0

I am trying to find a best way to filter out some items from a list based on certain rules. For example we have

public class Person{
    String name;
    String sex;
    String dob;
    String contactNo;
    Person(String name, String sex, String dob, String contactNo) {
        this.name = name;
        this.sex = sex;
        this.dob = dob;
        this.contactNo = contactNo;
    }
}

List<Person> persons = Arrays.asList(new Person("Bob", "male", "19800101", "12345"),                
        new Person("John", "male", "19810101", "12345"),
        new Person("Tom", "male", "19820101", "12345"),
        new Person("Helen", "female", "19800101", "12345"),
        new Person("Jack", "male", "19830101", "12345"),
        new Person("Suan", "female", "19850101", "12345"));

I want to remove the pair of male and female which have the same dob and contactNo (Remove Bob and Helen in above example). I implemented this as below using a nested loop which worked but looks ugly. Is there a better to achieve this please? Can I implement predicate to do this?

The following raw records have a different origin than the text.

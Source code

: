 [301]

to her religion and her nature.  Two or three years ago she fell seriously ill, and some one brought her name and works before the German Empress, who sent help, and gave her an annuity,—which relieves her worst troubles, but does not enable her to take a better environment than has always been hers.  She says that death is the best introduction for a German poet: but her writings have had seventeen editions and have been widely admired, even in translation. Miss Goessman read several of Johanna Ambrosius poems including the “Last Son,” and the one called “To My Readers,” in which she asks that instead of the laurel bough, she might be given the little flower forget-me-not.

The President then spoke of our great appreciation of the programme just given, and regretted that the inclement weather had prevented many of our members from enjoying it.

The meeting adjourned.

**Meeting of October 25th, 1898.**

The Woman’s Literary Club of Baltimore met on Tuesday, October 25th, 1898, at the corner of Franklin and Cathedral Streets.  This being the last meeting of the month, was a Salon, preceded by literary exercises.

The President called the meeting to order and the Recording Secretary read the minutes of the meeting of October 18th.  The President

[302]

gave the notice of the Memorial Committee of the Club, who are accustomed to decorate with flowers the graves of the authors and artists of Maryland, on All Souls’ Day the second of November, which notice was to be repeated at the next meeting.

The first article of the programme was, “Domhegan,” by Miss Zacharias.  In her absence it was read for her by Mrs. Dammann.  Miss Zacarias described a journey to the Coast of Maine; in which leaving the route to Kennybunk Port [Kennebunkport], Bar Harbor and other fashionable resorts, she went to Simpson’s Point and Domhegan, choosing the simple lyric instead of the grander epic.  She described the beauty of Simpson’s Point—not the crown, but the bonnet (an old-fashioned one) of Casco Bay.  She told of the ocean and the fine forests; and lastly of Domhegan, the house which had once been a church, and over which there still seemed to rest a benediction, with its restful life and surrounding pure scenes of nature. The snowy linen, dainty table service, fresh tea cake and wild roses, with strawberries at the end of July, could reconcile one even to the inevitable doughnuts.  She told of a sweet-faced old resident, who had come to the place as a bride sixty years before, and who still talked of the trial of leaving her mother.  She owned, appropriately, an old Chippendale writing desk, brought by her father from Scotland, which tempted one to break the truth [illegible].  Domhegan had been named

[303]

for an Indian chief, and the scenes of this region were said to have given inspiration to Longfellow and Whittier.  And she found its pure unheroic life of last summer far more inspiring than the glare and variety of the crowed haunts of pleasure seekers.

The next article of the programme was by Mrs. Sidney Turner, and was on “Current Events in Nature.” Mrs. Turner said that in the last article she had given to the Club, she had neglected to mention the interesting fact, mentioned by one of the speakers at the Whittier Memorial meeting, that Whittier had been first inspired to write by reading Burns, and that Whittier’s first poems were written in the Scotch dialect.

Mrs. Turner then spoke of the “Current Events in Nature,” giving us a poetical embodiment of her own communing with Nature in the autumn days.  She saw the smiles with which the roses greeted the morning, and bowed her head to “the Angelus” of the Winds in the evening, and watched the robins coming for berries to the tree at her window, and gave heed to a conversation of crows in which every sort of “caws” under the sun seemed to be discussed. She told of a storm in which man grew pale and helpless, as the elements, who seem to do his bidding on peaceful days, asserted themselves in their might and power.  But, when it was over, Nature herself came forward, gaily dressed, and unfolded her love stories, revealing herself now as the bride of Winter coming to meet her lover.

public void filterPersons() {       
    List<Person> filtered = new ArrayList<Person>();

    for (Person p: persons) {
        boolean pairFound = false;
        for (Person t: persons) {
            if ((p.sex.equals("male") && t.sex.equals("female")) || (p.sex.equals("female") && t.sex.equals("male"))) {
                if (p.dob.equals(t.dob) && p.contactNo.equals(t.contactNo)) {                       
                    pairFound = true;
                    break;
                }
            }
        }
        if (!pairFound) {filtered.add(p);}          
    }

    System.out.println("filtered size is: " + filtered.size());
    for (Person p: filtered) {
        System.out.println(p.name);
    }
}

Many thanks.

I've rewritten the above method something like below which looks better imho:

public void testFilter() {      
    Predicate<Person> isPairFound = new Predicate<Person>() {
        @Override public boolean apply(Person p) {              
            boolean pairFound = false;
            for (Person t: persons) {
                if ((p.sex.equals("male") && t.sex.equals("female")) || 
                        (p.sex.equals("female") && t.sex.equals("male"))) {
                    if (p.dob.equals(t.dob) && p.contactNo.equals(t.contactNo)) {                       
                        pairFound = true;
                        break;
                    }
                }
            }
            return pairFound;
        }
    };

    Iterable<Person> filtered = Iterables.filter(persons, isPairFound);     
    for (Person p: filtered) {
        System.out.println(p.name);
    }
}
Can Lu
  • 736
  • 2
  • 8
  • 17
  • Override the `equals()` and `hashCode()` method probably?! – Rahul Nov 13 '13 at 07:24
  • Why do you need `(p.sex.equals("male") && t.sex.equals("female")) || (p.sex.equals("female") && t.sex.equals("male"))` ? Surely, you only need to check one half of this, because `p` and `t` will both iterate across the entire collection. – Dawood ibn Kareem Nov 13 '13 at 07:26
  • @DavidWallace even better : `!p.sex.equals(t.sex)` – Silviu Burcea Nov 13 '13 at 07:29
  • Hi David, this is a bad example probably, in practice, we could have more types than male and female, maybe I should have called it something else. Let's say educationLevel, i.e. highschool, uni, master and doctor. I only want to remove the pair have education level highschool and uni with same dob and contactNo. Thanks – Can Lu Nov 13 '13 at 07:31
  • thanks Silviu Burcea. yes i can do it but still the code is ugly. I want to get rid of this nested loop and flag completely. – Can Lu Nov 13 '13 at 07:38
  • 1
    Guava can do some nice stuff with collections, http://marxsoftware.blogspot.no/2011/10/filtering-and-transforming-java.html – arynaq Nov 13 '13 at 07:40

3 Answers3

1

I don't think the nested for loops are particularly ugly. You are looking for matches between items in your list based on, effectively, arbitrary criteria so you need to compare every entry with every other entry.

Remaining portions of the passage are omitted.